What was interesting, however, was Kaplan's account of the role NGOs play in making an otherwise dysfunctional country work. To begin with, Kaplan argues, central government has always been rather weak in Bangladesh because of the geography and climate:
Yet Bangladesh is less interesting as a hydrologic horror show than as a model of how humankind copes with an extreme natural environment. Weather and geography have historically worked here to cut one village off from another. Central government arrived only with the Turkic Moguls in the 16th century, but neither they nor their British successors truly penetrated the countryside. The major roads were all built after independence in 1971. This is a society that never waited for a higher authority to provide it with anything. The isolation effected by floodwaters and monsoon rains has encouraged institutions to develop at the local level. As a result, the political culture of rural Bangladesh is more communal than hierarchical, and women play a significant role.

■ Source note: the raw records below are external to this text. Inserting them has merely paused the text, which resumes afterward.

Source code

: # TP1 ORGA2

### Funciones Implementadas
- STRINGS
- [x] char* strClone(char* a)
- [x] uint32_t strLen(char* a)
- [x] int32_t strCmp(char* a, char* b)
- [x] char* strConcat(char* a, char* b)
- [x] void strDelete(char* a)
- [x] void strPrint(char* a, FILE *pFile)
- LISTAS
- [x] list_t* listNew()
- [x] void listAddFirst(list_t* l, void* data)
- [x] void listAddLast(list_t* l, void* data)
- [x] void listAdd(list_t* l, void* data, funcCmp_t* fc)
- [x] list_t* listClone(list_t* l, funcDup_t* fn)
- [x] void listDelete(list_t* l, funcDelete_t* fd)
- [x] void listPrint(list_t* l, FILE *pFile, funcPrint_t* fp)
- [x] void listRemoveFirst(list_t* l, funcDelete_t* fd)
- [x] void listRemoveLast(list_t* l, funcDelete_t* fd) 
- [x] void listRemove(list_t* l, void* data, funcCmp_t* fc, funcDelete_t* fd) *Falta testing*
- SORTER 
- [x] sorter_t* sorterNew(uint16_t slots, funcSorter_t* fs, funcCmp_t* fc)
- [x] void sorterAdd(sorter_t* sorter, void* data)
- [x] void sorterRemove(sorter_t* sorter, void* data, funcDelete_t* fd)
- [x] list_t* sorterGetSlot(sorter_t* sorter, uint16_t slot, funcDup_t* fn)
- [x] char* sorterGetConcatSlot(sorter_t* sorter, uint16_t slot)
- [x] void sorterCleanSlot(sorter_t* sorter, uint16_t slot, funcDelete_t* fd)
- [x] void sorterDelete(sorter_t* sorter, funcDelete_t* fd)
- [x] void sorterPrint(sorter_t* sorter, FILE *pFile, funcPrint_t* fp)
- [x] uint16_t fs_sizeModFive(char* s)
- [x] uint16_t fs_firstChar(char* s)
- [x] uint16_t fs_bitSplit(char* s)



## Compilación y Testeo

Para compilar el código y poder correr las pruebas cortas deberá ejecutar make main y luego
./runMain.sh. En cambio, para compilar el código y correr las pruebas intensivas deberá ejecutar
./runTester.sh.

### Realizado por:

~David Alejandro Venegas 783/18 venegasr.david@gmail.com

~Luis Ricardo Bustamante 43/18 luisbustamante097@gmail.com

Four hours’ drive northwest of Dhaka, the capital, I found a village in a Muslim-Hindu area where the women had organized themselves into separate committees to produce baskets and textiles and invest the profits in new wells and latrines. They had it all figured out, showing me on a crude cardboard map where the new facilities would be installed. They received help from a local nongovernmental organization that, in turn, had a relationship with CARE. But the organizational heft was homegrown. (link)
Later Kaplan goes on to mention Grameen Bank and BRAC, both of which blend the idea of social uplift with free market principles, and have had widespread success in Bangladesh as a result:
The credit for coping so well rests ultimately with NGOs. As familiar as their work now is, NGOs in Bangladesh represent a whole new organizational life-form; thousands of them fill the void between village committees and a remote, badly functioning central government.
Of course, this enhanced role raises ethical questions, not least because many of these Bangladeshi humanitarian enterprises have for-profit elements. Take Muhammad Yunus, who, along with his Grameen Bank, won the 2006 Nobel Peace Prize for pioneering micro-credit schemes for poor women: Grameen also operates a cell-phone and Internet service. Then there is the Bangladesh Rural Advancement Committee, which, besides doing bounteous relief and development work, operates dairy, poultry, and clothing businesses. Its head offices, like those of Grameen, are in a skyscraper that is some of Dhaka’s most expensive real estate. Yet to focus on the impurities of these NGOs is to ignore their transformative powers.
“One thing led to another,” explains Mushtaque Chowdhury, BRAC’s deputy executive director. “In order not to be dependent on Western charities, we set up our own for-profit printing press in the 1970s. Then we built a plant to pasteurize milk from the cattle bought by poor women with the loans we had provided them.” Now they’ve become a kind of parallel government, with a presence in 60,000 villages. (link)
We've had several posts on the Grameen Bank over the years, particularly after Muhammed Yunus won the Nobel Prize for his work, but there's been less about BRAC.
I went to the BRAC homepage, and found a link to a YouTube video, with one young woman's answer to the "Davos Question." An interesting idea -- though I have to admit I wasn't overwhelmed by BRAC's entry.
Just as I was interested in what readers had to say about Pratham in a post on education in India last week, today I'm interested to know what people have heard about BRAC.